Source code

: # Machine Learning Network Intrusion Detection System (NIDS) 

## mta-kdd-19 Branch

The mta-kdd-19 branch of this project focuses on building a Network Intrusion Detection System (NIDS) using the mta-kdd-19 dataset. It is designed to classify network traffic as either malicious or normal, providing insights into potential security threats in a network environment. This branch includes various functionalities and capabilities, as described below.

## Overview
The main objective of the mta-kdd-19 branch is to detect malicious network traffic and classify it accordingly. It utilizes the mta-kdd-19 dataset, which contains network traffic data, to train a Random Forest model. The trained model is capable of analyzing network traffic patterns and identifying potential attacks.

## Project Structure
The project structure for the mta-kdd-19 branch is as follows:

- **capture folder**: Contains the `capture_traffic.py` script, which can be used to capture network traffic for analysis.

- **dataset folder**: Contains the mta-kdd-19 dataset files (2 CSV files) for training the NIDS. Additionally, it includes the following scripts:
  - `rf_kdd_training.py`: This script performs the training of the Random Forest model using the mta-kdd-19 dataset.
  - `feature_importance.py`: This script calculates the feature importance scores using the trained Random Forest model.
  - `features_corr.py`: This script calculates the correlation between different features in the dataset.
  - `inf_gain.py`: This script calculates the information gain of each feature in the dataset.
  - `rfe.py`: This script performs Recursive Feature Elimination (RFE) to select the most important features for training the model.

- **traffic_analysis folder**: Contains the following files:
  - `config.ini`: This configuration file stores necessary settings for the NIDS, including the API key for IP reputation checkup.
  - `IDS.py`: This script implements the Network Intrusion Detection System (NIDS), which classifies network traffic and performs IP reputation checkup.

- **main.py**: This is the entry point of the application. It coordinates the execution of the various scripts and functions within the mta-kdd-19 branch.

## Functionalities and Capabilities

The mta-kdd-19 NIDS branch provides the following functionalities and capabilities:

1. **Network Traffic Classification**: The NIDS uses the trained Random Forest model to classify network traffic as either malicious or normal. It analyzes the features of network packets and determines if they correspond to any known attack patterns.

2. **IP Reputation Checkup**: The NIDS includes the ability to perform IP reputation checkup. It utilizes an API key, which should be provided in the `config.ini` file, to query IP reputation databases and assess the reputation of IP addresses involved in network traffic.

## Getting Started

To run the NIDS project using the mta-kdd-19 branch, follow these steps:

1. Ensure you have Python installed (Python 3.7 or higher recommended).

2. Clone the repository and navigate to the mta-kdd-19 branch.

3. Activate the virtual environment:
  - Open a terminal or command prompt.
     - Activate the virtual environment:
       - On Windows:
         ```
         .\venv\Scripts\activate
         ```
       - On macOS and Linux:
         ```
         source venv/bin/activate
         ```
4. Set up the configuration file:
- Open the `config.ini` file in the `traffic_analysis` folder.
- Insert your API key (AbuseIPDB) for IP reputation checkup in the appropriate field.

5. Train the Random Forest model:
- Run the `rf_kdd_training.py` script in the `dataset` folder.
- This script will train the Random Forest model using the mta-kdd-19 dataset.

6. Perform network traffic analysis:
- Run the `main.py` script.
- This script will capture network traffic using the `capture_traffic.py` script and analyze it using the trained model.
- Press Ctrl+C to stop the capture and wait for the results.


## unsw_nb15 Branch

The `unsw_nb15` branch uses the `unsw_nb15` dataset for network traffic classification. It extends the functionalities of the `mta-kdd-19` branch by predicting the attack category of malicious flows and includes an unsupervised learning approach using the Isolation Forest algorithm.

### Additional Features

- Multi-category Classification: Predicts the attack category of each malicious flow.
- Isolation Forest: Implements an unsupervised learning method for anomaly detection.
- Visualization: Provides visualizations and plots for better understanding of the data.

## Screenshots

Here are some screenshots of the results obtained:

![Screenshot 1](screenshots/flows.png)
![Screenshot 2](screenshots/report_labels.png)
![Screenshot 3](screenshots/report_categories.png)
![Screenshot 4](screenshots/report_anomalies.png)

*Brief*.
Where does the string "will" occur in the data above? Copy every line that holds it.

*Output of the task*.
- This script will train the Random Forest model using the mta-kdd-19 dataset.
- This script will capture network traffic using the `capture_traffic.py` script and analyze it using the trained model.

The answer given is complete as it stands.